What you are asked to do:
Retype only what runs from the beginning of the data through the line with "There is a correlation"; please omit the pictures and keep every line exact.

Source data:
################

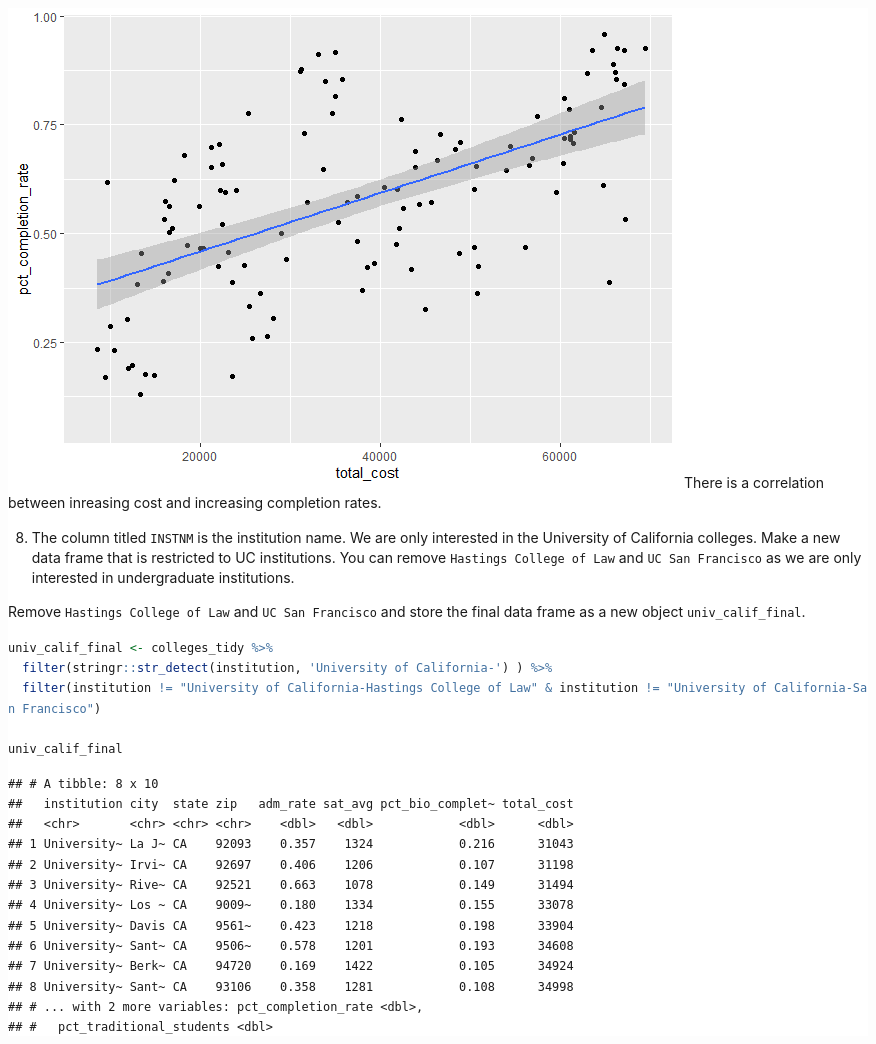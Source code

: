![](lab9_hw_files/figure-html/unnamed-chunk-11-1.png)
There is a correlation between inreasing cost and increasing completion rates.

8. The column titled `INSTNM` is the institution name. We are only interested in the University of California colleges. Make a new data frame that is restricted to UC institutions. You can remove `Hastings College of Law` and `UC San Francisco` as we are only interested in undergraduate institutions.


Remove `Hastings College of Law` and `UC San Francisco` and store the final data frame as a new object `univ_calif_final`.

```r
univ_calif_final <- colleges_tidy %>% 
  filter(stringr::str_detect(institution, 'University of California-') ) %>% 
  filter(institution != "University of California-Hastings College of Law" & institution != "University of California-San Francisco")

univ_calif_final
```

```
## # A tibble: 8 x 10
##   institution city  state zip   adm_rate sat_avg pct_bio_complet~ total_cost
##   <chr>       <chr> <chr> <chr>    <dbl>   <dbl>            <dbl>      <dbl>
## 1 University~ La J~ CA    92093    0.357    1324            0.216      31043
## 2 University~ Irvi~ CA    92697    0.406    1206            0.107      31198
## 3 University~ Rive~ CA    92521    0.663    1078            0.149      31494
## 4 University~ Los ~ CA    9009~    0.180    1334            0.155      33078
## 5 University~ Davis CA    9561~    0.423    1218            0.198      33904
## 6 University~ Sant~ CA    9506~    0.578    1201            0.193      34608
## 7 University~ Berk~ CA    94720    0.169    1422            0.105      34924
## 8 University~ Sant~ CA    93106    0.358    1281            0.108      34998
## # ... with 2 more variables: pct_completion_rate <dbl>,
## #   pct_traditional_students <dbl>
```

################

Reply:
Source code

:![](lab9_hw_files/figure-html/unnamed-chunk-11-1.png)
There is a correlation between inreasing cost and increasing completion rates.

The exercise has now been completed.